◆ **WORK TO BE COMPLETED**:
Below are some entries. Repeat exactly the lines from the one with "are the generated" through the one with "The reward weight", and only those.

******************************

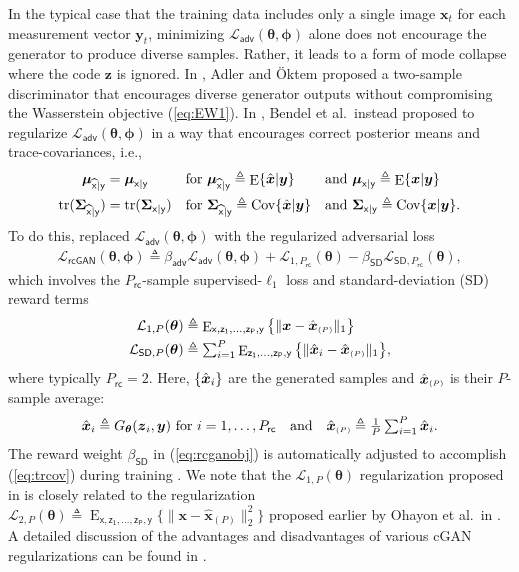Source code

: \documentclass{article}
\theoremstyle{plain}
\theoremstyle{definition}
\theoremstyle{remark}
\renewcommand{\hat}{\widehat}
\newcommand{\defn}{\triangleq}
\newcommand{\hvec}[1]{\ensuremath{\Hat{\boldsymbol{#1}}}}
\renewcommand{\vec}[1]{\ensuremath{\boldsymbol{#1}}}
\newcommand{\mc}[1]{\ensuremath{\mathcal{#1}}}
\DeclareMathOperator{\E}{E}
\DeclareMathOperator{\Cov}{Cov}
\DeclareMathOperator{\tr}{tr}
\renewcommand{\eqref}[1]{(\ref{eq:#1})}
\newcommand{\textr}[1]{\textcolor{red}{#1}}
\newcommand{\train}{_{\mathsf{rc}}}
\newcommand{\Ladv}{\mc{L}_{\mathsf{adv}}}
\newcommand{\Lrcgan}{\mc{L}_{\mathsf{rcGAN}}}
\newcommand{\LoneP}{\mc{L}_{1,P}}
\newcommand{\LonePt}{\mc{L}_{1,P\train}}
\newcommand{\LstdP}{\mc{L}_{\mathsf{SD},P}}
\newcommand{\LstdPt}{\mc{L}_{\mathsf{SD},P\train}}
\newcommand{\betaadv}{\beta_{\mathsf{adv}}}
\newcommand{\betastd}{\beta_{\mathsf{SD}}}
\newcommand{\avgP}{_{\scriptscriptstyle (P)}}
\newcommand{\avgPt}{_{\scriptscriptstyle (P\train)}}
\newcommand{\ExzPy}{\E_{\mathsf{x,z_1,...,z_P,y}}}
\newcommand{\EzPy}{\E_{\mathsf{z_1,...,z_P,y}}}
\newcommand{\muxgy}{\vec{\mu}_{\mathsf{x}|\mathsf{y}}}
\newcommand{\Sigxgy}{\vec{\Sigma}_{\mathsf{x}|\mathsf{y}}}
\newcommand{\muxgyhat}{\vec{\mu}_{\hat{\mathsf{x}}|\mathsf{y}}}
\newcommand{\Sigxgyhat}{\vec{\Sigma}_{\hat{\mathsf{x}}|\mathsf{y}}}
\begin{document}
In the typical case that the training data includes only a single image $\vec{x}_t$ for each measurement vector $\vec{y}_t$, minimizing $\Ladv(\vec{\theta},\vec{\phi})$ alone does not encourage the generator to produce diverse samples.
Rather, it leads to a form of mode collapse where the code $\vec{z}$ is ignored.
In \cite{Adler:18}, Adler and \"Oktem proposed a two-sample discriminator that encourages diverse generator outputs without compromising the Wasserstein objective \eqref{EW1}.
In \cite{Bendel:NIPS:23}, Bendel et al.\ instead proposed to regularize $\Ladv(\vec{\theta},\vec{\phi})$ in a way that encourages correct posterior means and trace-covariances, i.e., 
\begin{align}
\muxgyhat &= \muxgy
&&\text{for}~
\muxgyhat\defn\E\{\hvec{x}|\vec{y}\}
&&\text{and}~
\muxgy\defn\E\{\vec{x}|\vec{y}\}\\
\tr(\Sigxgyhat) &= \tr(\Sigxgy)
&&\text{for}~
\Sigxgyhat\defn\Cov\{\hvec{x}|\vec{y}\}
&&\text{and}~
\Sigxgy\defn\Cov\{\vec{x}|\vec{y}\} 
\label{eq:trcov}.
\end{align}
To do this, \cite{Bendel:NIPS:23} replaced $\Ladv(\vec{\theta},\vec{\phi})$ with the regularized adversarial loss
\begin{align}\textstyle
\Lrcgan(\vec{\theta},\vec{\phi}) \defn \betaadv\Ladv(\vec{\theta},\vec{\phi}) + \LonePt(\vec{\theta}) - \betastd\LstdPt(\vec{\theta})
\label{eq:rcganobj} ,
\end{align}
which involves the $P\train$-sample supervised-$\ell_1$ loss and standard-deviation (SD) reward terms
\begin{align}
\LoneP(\vec{\theta})
&\defn \textstyle \ExzPy\big\{ \|\vec{x}-\hvec{x}\avgP\|_1\big\}
\label{eq:LoneP} \\
\LstdP(\vec{\theta})
&\defn \textstyle \sum_{i=1}^{P} \EzPy\big\{ \|\hvec{x}_i-\hvec{x}\avgP\|_1 \big\}
\label{eq:LstdP},
\end{align}
where typically $P\train=2$.
Here, $\{\hvec{x}_i\}$ are the generated samples and $\hvec{x}\avgP$ is their $P$-sample average:
\begin{align}
\hvec{x}_i \defn G_{\vec{\theta}}(\vec{z}_i,\vec{y}) ~\text{for}~ i=1,\dots,P\train
\quad\text{and}\quad
\hvec{x}\avgP \defn \textstyle \frac{1}{P} \sum_{i=1}^{P} \hvec{x}_i .
\end{align}
The reward weight $\betastd$ in \eqref{rcganobj} is automatically adjusted to accomplish \eqref{trcov} during training \cite{Bendel:NIPS:23}.
We note that the $\mathcal{L}_{1,P}(\vec{\theta})$ regularization proposed in \cite{Bendel:NIPS:23} is closely related to the regularization $\mathcal{L}_{2,P}(\vec{\theta}) \triangleq \ExzPy\{\|\vec{x}-\hat{\vec{x}}_{(P)}\|_2^2\}$ proposed earlier by Ohayon et al.\ in \cite{Ohayon:ICCVW:21}.
A detailed discussion of the advantages and disadvantages of various cGAN regularizations can be found in \cite{Bendel:NIPS:23}. 
\end{document}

******************************

◆ **SOLUTION TO THIS TASK**:
Here, $\{\hvec{x}_i\}$ are the generated samples and $\hvec{x}\avgP$ is their $P$-sample average:
\begin{align}
\hvec{x}_i \defn G_{\vec{\theta}}(\vec{z}_i,\vec{y}) ~\text{for}~ i=1,\dots,P\train
\quad\text{and}\quad
\hvec{x}\avgP \defn \textstyle \frac{1}{P} \sum_{i=1}^{P} \hvec{x}_i .
\end{align}
The reward weight $\betastd$ in \eqref{rcganobj} is automatically adjusted to accomplish \eqref{trcov} during training \cite{Bendel:NIPS:23}.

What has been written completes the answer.